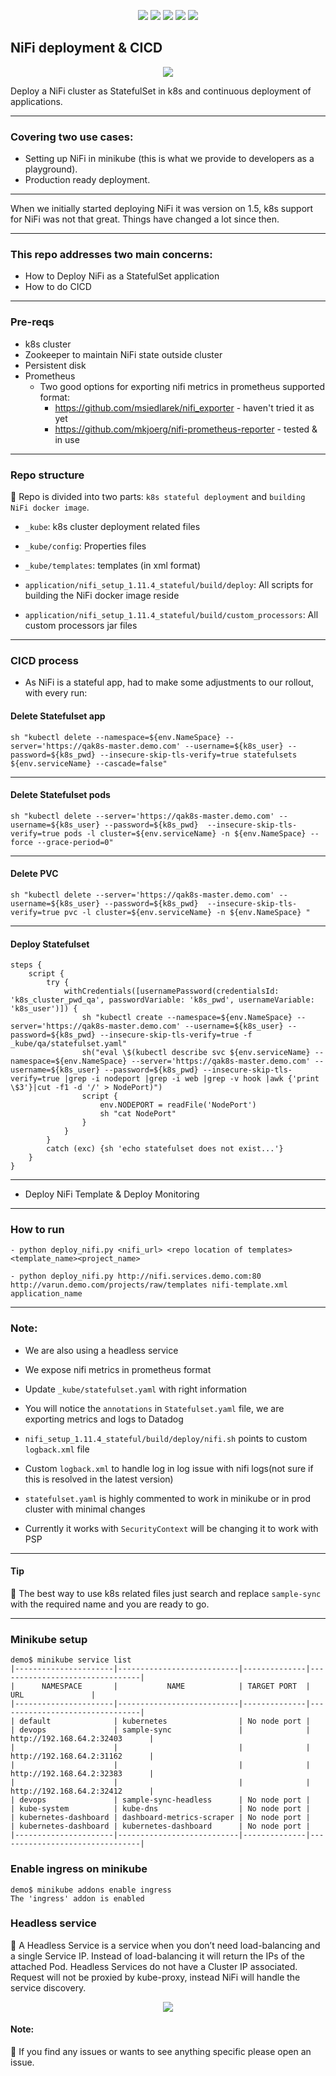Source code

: <p align="center">
    <a href="https://www.apache.org/licenses/LICENSE-2.0" alt="GitHub tag">
        <img src="https://img.shields.io/github/license/tomarv2/nifi" /></a>
    <a href="https://github.com/tomarv2/nifi/tags" alt="GitHub tag">
        <img src="https://img.shields.io/github/v/tag/tomarv2/nifi" /></a>
    <a href="https://stackoverflow.com/users/6679867/tomarv2" alt="Stack Exchange reputation">
        <img src="https://img.shields.io/stackexchange/stackoverflow/r/6679867"></a>
    <a href="https://discord.gg/XH975bzN" alt="chat on Discord">
        <img src="https://img.shields.io/discord/813961944443912223?logo=discord"></a>
    <a href="https://twitter.com/intent/follow?screen_name=varuntomar2019" alt="follow on Twitter">
        <img src="https://img.shields.io/twitter/follow/varuntomar2019?style=social&logo=twitter"></a>
</p>

## NiFi deployment & CICD

<p align="center">
  <img src="https://files.gitter.im/tomarv2/gEzT/nifi_jenkins.png">
</p>

Deploy a NiFi cluster as StatefulSet in k8s and continuous deployment of applications.

***
### Covering two use cases:

- Setting up NiFi in minikube (this is what we provide to developers as a playground).
- Production ready deployment.

***
When we initially started deploying NiFi it was version on 1.5, k8s support for NiFi was not that great.
Things have changed a lot since then.

***
### This repo addresses two main concerns:

-  How to Deploy NiFi as a StatefulSet application
-  How to do CICD

***
### Pre-reqs
- k8s cluster
- Zookeeper to maintain NiFi state outside cluster
- Persistent disk
- Prometheus 
  - Two good options for exporting nifi metrics in prometheus supported format:
    - https://github.com/msiedlarek/nifi_exporter - haven't tried it as yet
    - https://github.com/mkjoerg/nifi-prometheus-reporter - tested & in use
***
### Repo structure

:wave: Repo is divided into two parts: `k8s stateful deployment` and `building NiFi docker image`.

- `_kube`: k8s cluster deployment related files

- `_kube/config`: Properties files

- `_kube/templates`: templates (in xml format)

- `application/nifi_setup_1.11.4_stateful/build/deploy`: All scripts for building the NiFi docker image reside 

- `application/nifi_setup_1.11.4_stateful/build/custom_processors`: All custom processors jar files

***
### CICD process

- As NiFi is a stateful app, had to make some adjustments to our rollout, with every run:

#### Delete Statefulset app

```
sh "kubectl delete --namespace=${env.NameSpace} --server='https://qak8s-master.demo.com' --username=${k8s_user} --password=${k8s_pwd} --insecure-skip-tls-verify=true statefulsets ${env.serviceName} --cascade=false"
```

***
#### Delete Statefulset pods

```
sh "kubectl delete --server='https://qak8s-master.demo.com' --username=${k8s_user} --password=${k8s_pwd}  --insecure-skip-tls-verify=true pods -l cluster=${env.serviceName} -n ${env.NameSpace} --force --grace-period=0"
```

***
#### Delete PVC

```
sh "kubectl delete --server='https://qak8s-master.demo.com' --username=${k8s_user} --password=${k8s_pwd}  --insecure-skip-tls-verify=true pvc -l cluster=${env.serviceName} -n ${env.NameSpace} "
```

***
#### Deploy Statefulset

```
steps {
    script {
        try {
            withCredentials([usernamePassword(credentialsId: 'k8s_cluster_pwd_qa', passwordVariable: 'k8s_pwd', usernameVariable: 'k8s_user')]) {
                sh "kubectl create --namespace=${env.NameSpace} --server='https://qak8s-master.demo.com' --username=${k8s_user} --password=${k8s_pwd} --insecure-skip-tls-verify=true -f _kube/qa/statefulset.yaml"
                sh("eval \$(kubectl describe svc ${env.serviceName} --namespace=${env.NameSpace} --server='https://qak8s-master.demo.com' --username=${k8s_user} --password=${k8s_pwd} --insecure-skip-tls-verify=true |grep -i nodeport |grep -i web |grep -v hook |awk {'print \$3'}|cut -f1 -d '/' > NodePort)")
                script {
                    env.NODEPORT = readFile('NodePort')
                    sh "cat NodePort"
                }
            }
        }
        catch (exc) {sh 'echo statefulset does not exist...'}
    }
}
```

***
- Deploy NiFi Template & Deploy Monitoring

***
### How to run

```
- python deploy_nifi.py <nifi_url> <repo location of templates> <template_name><project_name>
    
- python deploy_nifi.py http://nifi.services.demo.com:80 http://varun.demo.com/projects/raw/templates nifi-template.xml application_name
```

***
### Note:

- We are also using a headless service

- We expose nifi metrics in prometheus format

- Update  `_kube/statefulset.yaml` with right information

- You will notice the `annotations` in `Statefulset.yaml` file, we are exporting metrics and logs to Datadog

- `nifi_setup_1.11.4_stateful/build/deploy/nifi.sh` points to custom `logback.xml` file

- Custom `logback.xml` to handle log in log issue with nifi logs(not sure if this is resolved in the latest version)

- `statefulset.yaml` is highly commented to work in minikube or in prod cluster with minimal changes

- Currently it works with `SecurityContext` will be changing it to work with PSP

***
#### Tip

:wave: The best way to use k8s related files just search and replace `sample-sync` with the required name and you are ready to go.

***
### Minikube setup

```
demo$ minikube service list
|----------------------|---------------------------|--------------|--------------------------------|
|      NAMESPACE       |           NAME            | TARGET PORT  |              URL               |
|----------------------|---------------------------|--------------|--------------------------------|
| default              | kubernetes                | No node port |
| devops               | sample-sync               |              | http://192.168.64.2:32403      |
|                      |                           |              | http://192.168.64.2:31162      |
|                      |                           |              | http://192.168.64.2:32383      |
|                      |                           |              | http://192.168.64.2:32412      |
| devops               | sample-sync-headless      | No node port |
| kube-system          | kube-dns                  | No node port |
| kubernetes-dashboard | dashboard-metrics-scraper | No node port |
| kubernetes-dashboard | kubernetes-dashboard      | No node port |
|----------------------|---------------------------|--------------|--------------------------------|
```

### Enable ingress on minikube

```
demo$ minikube addons enable ingress
The 'ingress' addon is enabled
```

### Headless service

:wave: A Headless Service is a service when you don’t need load-balancing and a single Service IP. Instead of load-balancing it will return the IPs of the attached Pod. Headless Services do not have a Cluster IP associated. Request will not be proxied by kube-proxy, instead NiFi will handle the service discovery.

<p align="center">
  <img src="https://files.gitter.im/tomarv2/KRXn/Screen-Shot-2020-04-12-at-6.33.46-PM.png">
</p>


#### Note:

:wave: If you find any issues or wants to see anything specific please open an issue.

::::::::::

## Exercise description
Where the string "sync" appears in a line of the listing, copy that line.

## Written solution
:wave: The best way to use k8s related files just search and replace `sample-sync` with the required name and you are ready to go.
| devops               | sample-sync               |              | http://192.168.64.2:32403      |
| devops               | sample-sync-headless      | No node port |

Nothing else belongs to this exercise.